▶ WHAT THE EXERCISE ASKS
Every record is to be printed exactly as written; pictures are to be omitted.

----- RECORDS FOR THE TASK -----

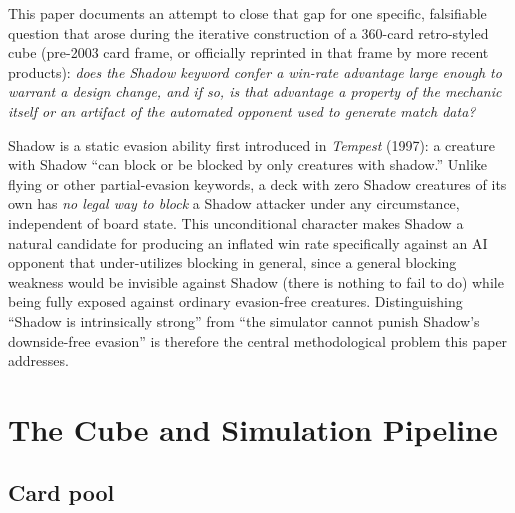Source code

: \documentclass[11pt]{article}
\begin{document}
This paper documents an attempt to close that gap for one specific, falsifiable
question that arose during the iterative construction of a 360-card retro-styled cube
(pre-2003 card frame, or officially reprinted in that frame by more recent products):
\emph{does the Shadow keyword confer a win-rate advantage large enough to warrant a
design change, and if so, is that advantage a property of the mechanic itself or an
artifact of the automated opponent used to generate match data?}

Shadow is a static evasion ability first introduced in \emph{Tempest} (1997): a
creature with Shadow ``can block or be blocked by only creatures with shadow.''
Unlike flying or other partial-evasion keywords, a deck with zero Shadow creatures of
its own has \emph{no legal way to block} a Shadow attacker under any circumstance,
independent of board state. This unconditional character makes Shadow a natural
candidate for producing an inflated win rate specifically against an AI opponent that
under-utilizes blocking in general, since a general blocking weakness would be
invisible against Shadow (there is nothing to fail to do) while being fully exposed
against ordinary evasion-free creatures. Distinguishing ``Shadow is intrinsically
strong'' from ``the simulator cannot punish Shadow's downside-free evasion'' is
therefore the central methodological problem this paper addresses.

\section{The Cube and Simulation Pipeline}

\subsection{Card pool}
\end{document}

-----

▶ RESPONSE AREA
Source code

: \documentclass[11pt]{article}
\begin{document}
This paper documents an attempt to close that gap for one specific, falsifiable
question that arose during the iterative construction of a 360-card retro-styled cube
(pre-2003 card frame, or officially reprinted in that frame by more recent products):
\emph{does the Shadow keyword confer a win-rate advantage large enough to warrant a
design change, and if so, is that advantage a property of the mechanic itself or an
artifact of the automated opponent used to generate match data?}

Shadow is a static evasion ability first introduced in \emph{Tempest} (1997): a
creature with Shadow ``can block or be blocked by only creatures with shadow.''
Unlike flying or other partial-evasion keywords, a deck with zero Shadow creatures of
its own has \emph{no legal way to block} a Shadow attacker under any circumstance,
independent of board state. This unconditional character makes Shadow a natural
candidate for producing an inflated win rate specifically against an AI opponent that
under-utilizes blocking in general, since a general blocking weakness would be
invisible against Shadow (there is nothing to fail to do) while being fully exposed
against ordinary evasion-free creatures. Distinguishing ``Shadow is intrinsically
strong'' from ``the simulator cannot punish Shadow's downside-free evasion'' is
therefore the central methodological problem this paper addresses.

\section{The Cube and Simulation Pipeline}

\subsection{Card pool}
\end{document}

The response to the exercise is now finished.